This is the view of Wolfe Braude, a director at Emet Consulting.  

"The industry already cogenerates electricity for its own mills, it just isn’t allowed to sell to the grid. Permission would need to be enabled by creating regulatory frameworks for such economic activity. South Africa is in fact behind quite a few other sugar producing countries in its development of such a ‘triple-income stream’ for its sugar industry," explained Braude, commenting in his personal capacity.

"The multiplier effects in have been studied by NAMC and are positive. Ethanol is, however, vulnerable to the current low oil price. With such a plan in place it makes even more sense to press on with a sugar tax. Quite a few other countries have implemented sugar taxes, including Mauritius, which has a significant sugar industry. This is not a leap into the unknown. The benefits are massive."

It is estimated that Mexico may save $983m health costs over 10 years through its recent sugary tax. Taking population and per capita differences into account, SA could possibly save $100 to $150m, in his view.

BEPS

Braude also said in his post Budget 2017 comment that Minister of Finance Pravin Gordhan confirmed that automatic exchange of information between tax authorities will come into operation in September 2017.

Multinational companies will also be required to file further information with the SA Revenue Service (SARS) on cross-border activities from the end of the year.

"This is extremely significant, as it is estimated that hundreds, yes hundreds, of billions of rand are lost each year through misreporting, under-invoicing and declaring taxes untruthfully in other jurisdictions. By having access to both sides of the information coin for the first time, South African and foreign tax authorities will be able to follow the money trails," said Braude.

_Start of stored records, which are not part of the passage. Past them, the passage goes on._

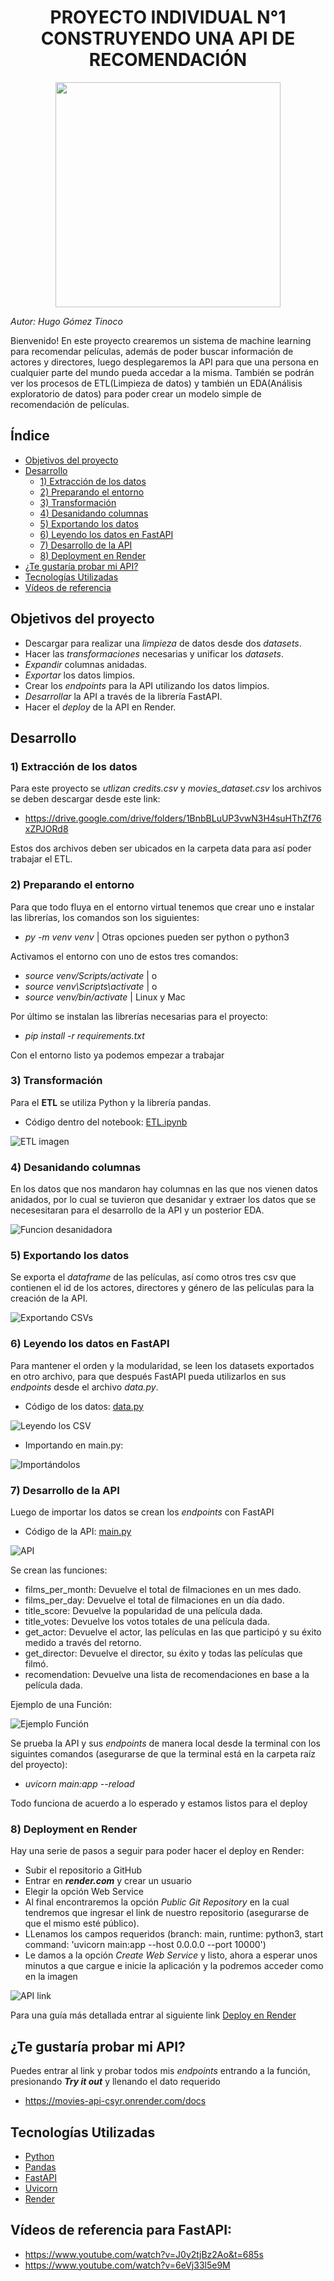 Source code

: # <h1 align=center> **PROYECTO INDIVIDUAL N°1 CONSTRUYENDO UNA API DE RECOMENDACIÓN** </h1>

<div align=center>
<img src="https://cosasdedevs.com/media/sections/images/fastapi.png" width="360px">
</div>

_Autor: Hugo Gómez Tinoco_

Bienvenido! En este proyecto crearemos un sistema de machine learning para recomendar películas, además de poder buscar información de actores y directores, luego desplegaremos la API para que una persona en cualquier parte del mundo pueda accedar a la misma. También se podrán ver los procesos de ETL(Limpieza de datos) y también un EDA(Análisis exploratorio de datos) para poder crear un modelo simple de recomendación de películas.

## **Índice**

- [Objetivos del proyecto](#objetivos-del-proyecto)
- [Desarrollo](#desarrollo)
  - [1) Extracción de los datos](#1-extracción-de-los-datos)
  - [2) Preparando el entorno](#2-preparando-el-entorno)
  - [3) Transformación](#3-transformación)
  - [4) Desanidando columnas](#4-desanidando-columnas)
  - [5) Exportando los datos](#5-exportando-los-datos)
  - [6) Leyendo los datos en FastAPI](#6-leyendo-los-datos-en-fastapi)
  - [7) Desarrollo de la API](#7-desarrollo-de-la-api)
  - [8) Deployment en Render](#8-deployment-en-render)
- [¿Te gustaría probar mi API?](#te-gustaría-probar-mi-api)
- [Tecnologías Utilizadas](#tecnologías-utilizadas)
- [Vídeos de referencia](#vídeos-de-referencia-para-fastapi)

## **Objetivos del proyecto**

- Descargar para realizar una _limpieza_ de datos desde dos _datasets_.
- Hacer las _transformaciones_ necesarias y unificar los _datasets_.
- _Expandir_ columnas anidadas.
- _Exportar_ los datos limpios.
- Crear los _endpoints_ para la API utilizando los datos limpios.
- _Desarrollar_ la API a través de la librería FastAPI.
- Hacer el _deploy_ de la API en Render.

## **Desarrollo**

### 1) Extracción de los datos

Para este proyecto se _utlizan credits.csv_ y _movies_dataset.csv_ los archivos se deben descargar desde este link:

- https://drive.google.com/drive/folders/1BnbBLuUP3vwN3H4suHThZf76xZPJORd8

Estos dos archivos deben ser ubicados en la carpeta data para así poder trabajar el ETL.

### 2) Preparando el entorno

Para que todo fluya en el entorno virtual tenemos que crear uno e instalar las librerías, los comandos son los siguientes:

- _py -m venv venv_ | Otras opciones pueden ser python o python3

Activamos el entorno con uno de estos tres comandos:

- _source venv/Scripts/activate_ | o
- _source venv\Scripts\activate_ | o
- _source venv/bin/activate_ | Linux y Mac

Por último se instalan las librerías necesarias para el proyecto:

- _pip install -r requirements.txt_

Con el entorno listo ya podemos empezar a trabajar

### 3) Transformación

Para el **ETL** se utiliza Python y la librería pandas.

- Código dentro del notebook: [ETL.ipynb](/ETL.ipynb)

![ETL imagen](src/etl.png)

### 4) Desanidando columnas

En los datos que nos mandaron hay columnas en las que nos vienen datos anidados, por lo cual se tuvieron que desanidar y extraer los datos que se necesesitaran para el desarrollo de la API y un posterior EDA.

![Funcion desanidadora](src/funcion_python.png)

### 5) Exportando los datos

Se exporta el _dataframe_ de las películas, así como otros tres csv que contienen el id de los actores, directores y género de las películas para la creación de la API.

![Exportando CSVs](src/csv_exportado.png)

### 6) Leyendo los datos en FastAPI

Para mantener el orden y la modularidad, se leen los datasets exportados en otro archivo, para que después FastAPI pueda utilizarlos en sus _endpoints_ desde el archivo _data.py_.

- Código de los datos: [data.py](/data.py)

![Leyendo los CSV](src/data.png)

- Importando en main.py:

![Importándolos](src/import.png)

### 7) Desarrollo de la API

Luego de importar los datos se crean los _endpoints_ con FastAPI

- Código de la API: [main.py](/main.py)

![API](src/api.png)

Se crean las funciones:

- films_per_month: Devuelve el total de filmaciones en un mes dado.
- films_per_day: Devuelve el total de filmaciones en un día dado.
- title_score: Devuelve la popularidad de una película dada.
- title_votes: Devuelve los votos totales de una película dada.
- get_actor: Devuelve el actor, las películas en las que participó y su éxito medido a través del retorno.
- get_director: Devuelve el director, su éxito y todas las películas que filmó.
- recomendation: Devuelve una lista de recomendaciones en base a la película dada.

Ejemplo de una Función:

![Ejemplo Función](src/def_ex.png)

Se prueba la API y sus _endpoints_ de manera local desde la terminal con los siguintes comandos (asegurarse de que la terminal está en la carpeta raíz del proyecto):

- _uvicorn main:app --reload_

Todo funciona de acuerdo a lo esperado y estamos listos para el deploy

### 8) Deployment en Render

Hay una serie de pasos a seguir para poder hacer el deploy en Render:

- Subir el repositorio a GitHub
- Entrar en **_render.com_** y crear un usuario
- Elegir la opción Web Service
- Al final encontraremos la opción _Public Git Repository_ en la cual tendremos que ingresar el link de nuestro repositorio (asegurarse de que el mismo esté público).
- LLenamos los campos requeridos (branch: main, runtime: python3, start command: 'uvicorn main:app --host 0.0.0.0 --port 10000')
- Le damos a la opción _Create Web Service_ y listo, ahora a esperar unos minutos a que cargue e inicie la aplicación y la podremos acceder como en la imagen

![API link](src/api_link.png)

Para una guía más detallada entrar al siguiente link [Deploy en Render](https://github.com/HX-FNegrete/render-fastapi-tutorial)

## ¿Te gustaría probar mi API?

Puedes entrar al link y probar todos mis _endpoints_ entrando a la función, presionando **_Try it out_** y llenando el dato requerido

- https://movies-api-csyr.onrender.com/docs

## Tecnologías Utilizadas

- [Python](https://www.python.org/)
- [Pandas](https://pandas.pydata.org/)
- [FastAPI](https://fastapi.tiangolo.com/)
- [Uvicorn](https://www.uvicorn.org/)
- [Render](https://render.com//)

## Vídeos de referencia para FastAPI:

- https://www.youtube.com/watch?v=J0y2tjBz2Ao&t=685s
- https://www.youtube.com/watch?v=6eVj33l5e9M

"The name given to such activities is apt - base erosion and profit shifting. It erodes the tax base and shifts profit earned out of range of national authorities. Given the desperate poverty many of our people live in, such fraudulent activities are not victimless crimes. Similar to the recent scandal around currency manipulation, it is believed that many famous local and foreign companies have been taking advantage of the absence of any multinational tax regulation, to rake in tens of billions in ‘tax-free’ earnings."

Social grants

Braude also looked at the references to social grants in Budget 2017.

“Much energy is devoted to criticising the expenditure on social grants in South Africa. Often it takes the form of criticising the work ethic of the recipients or the value-add of such expenditure. Globally, however, research has shown that social grants are among the most efficient forms of wealth transfer," said Braude.

"In spite of misconceptions, the reality is the grants support only those who are often unable to help themselves, the elderly, disabled, sickly, and children. They are often used by families to survive."

Braude said in SA's national situation of over 30% unemployment, it would make sense to view these grants as an essential part of SA's social compact, whereby the poor and vulnerable give the elites additional time to sort out the mess of the past and build a future.

"The expenditure makes good economic sense. The bulk in effect goes to consumption and circulates back into the economy,” said Braude.